Lynn Tillman-Cherry joined the Atlanta-based challenger bank after serving 10 years as the chief compliance officer of Brightwell Payments, one of Atlanta’s largest fintech companies, according to the Atlanta Business Chronicle.
Before her time at Brightwell, Cherry spent 12 years in a number of roles at Skylight Financial, another Atlanta-based company that offers paperless payroll solutions.
“I was drawn to it immediately, first from a personal standpoint,” said Cherry, when she first heard of Greenwood last October. “I am a product of the community that Greenwood is targeting, and the mission itself resonated with me. I actually went and signed up for my Greenwood account last year, before Greenwood even knew who I was.”
The venture, started by Atlanta-based entrepreneur and founder of Bounce TV, Ryan Glover, civil rights leader Andrew Young and rapper and activist Michael “Killer Mike” Render, raised $3 million in seed funding from private investors last fall.
The digital bank, which plans to offer spending and savings accounts in addition to virtual debit cards, peer-to-peer transfers, mobile check deposits and free ATM usage in more than 30,000 locations, amassed 500,000 signups in the first 100 days since opening its waitlist in October.
The impetus for Greenwood, Glover said, is to provide more financial services options to Black and Latinx communities, demographics which historically have been inadequately served by the traditional banking sector.
Glover told Banking Dive last month the neobank plans to offer a “robust mosaic of banking services for our community — a one-stop shop, if you will.”

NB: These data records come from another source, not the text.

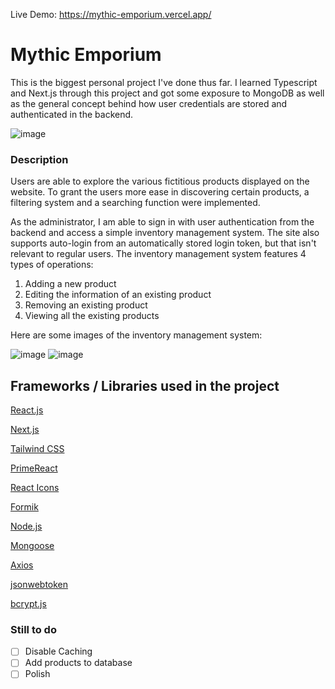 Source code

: Live Demo: https://mythic-emporium.vercel.app/

# Mythic Emporium
This is the biggest personal project I've done thus far. I learned Typescript and Next.js through this project and got some exposure to MongoDB as well as the general concept behind how user credentials are stored and authenticated in the backend. 

![image](https://github.com/CHBChan/mythic-emporium/assets/81986429/96ed54c3-1a95-48b6-aad2-9c9842f3e5e4)

### Description
Users are able to explore the various fictitious products displayed on the website. To grant the users more ease in discovering certain products, a filtering system and a searching function were implemented. 

As the administrator, I am able to sign in with user authentication from the backend and access a simple inventory management system. The site also supports auto-login from an automatically stored login token, but that isn't relevant to regular users. The inventory management system features 4 types of operations:

1. Adding a new product
2. Editing the information of an existing product
3. Removing an existing product
4. Viewing all the existing products

Here are some images of the inventory management system:

![image](https://github.com/CHBChan/mythic-emporium/assets/81986429/06194e39-437d-405f-9e92-187f670eddfb)
![image](https://github.com/CHBChan/mythic-emporium/assets/81986429/2d289bbc-edc7-4aaa-b53d-3bc920316b8d)


## Frameworks / Libraries used in the project
[React.js](https://react.dev/)

[Next.js](https://nextjs.org/)

[Tailwind CSS](https://tailwindcss.com/)

[PrimeReact](https://primereact.org/)

[React Icons](https://react-icons.github.io/react-icons/)

[Formik](https://formik.org/)

[Node.js](https://nodejs.org/en)

[Mongoose](https://mongoosejs.com/docs/)

[Axios](https://axios-http.com/)

[jsonwebtoken](https://github.com/auth0/node-jsonwebtoken)

[bcrypt.js](https://github.com/dcodeIO/bcrypt.js)

### Still to do
- [ ] Disable Caching
- [ ] Add products to database
- [ ] Polish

That mission, Cherry said, provides her with the opportunity to grow her skillset.
“We are leading with the deposit account, savings accounts and the debit card, but there are more things planned in the future, some of them are products that I haven’t worked with for a very long time,” said Cherry, who started her banking career at Wachovia in 1997, before it was acquired by Wells Fargo. “While I bring a wealth of knowledge and experience to Greenwood, I also see this as a learning opportunity.”
As head of Greenwood’s compliance, Cherry said she expects the digital bank will adopt a regtech solution for its compliance program, with a focus on emerging technologies such as artificial intelligence.
“AI definitely comes into play. There are some things that are repeatable and forecastable, and I’d like to have that ingrained into our process,” she said.
Cherry said she hopes to work closely with regulators, and is looking forward to future opportunities to clarify Greenwood’s innovative approaches to serving its target demographic.
“Getting regulatory buy-in is important to us. It’s kind of your saving grace,” Cherry said. “Instead of asking for forgiveness later you show the regulators upfront what you’d like to do, and have them help you craft it into something that meets full approval.”
Greenwood’s upcoming launch comes as some of the nation’s largest institutions have pledged equity investments in Black-owned banks and social justice efforts in the wake of last year’s racial reckoning sparked by the killing of George Floyd.
“I think it is encouraging to see everyone addressing the same problem, it’s not necessarily a Black or White problem. It is an every one problem,” said Cherry, on recent efforts from the nation’s largest firms, including Wells Fargo, Bank of America, Citi and JPMorgan Chase, to provide Black-owned banks with more capital.
“Any investment by any bank helps the industry as a whole. It preserves choice among consumers, Black, White or whatever the race may be, it preserves their right of choice between a traditional bank or Black-owned bank,” she said.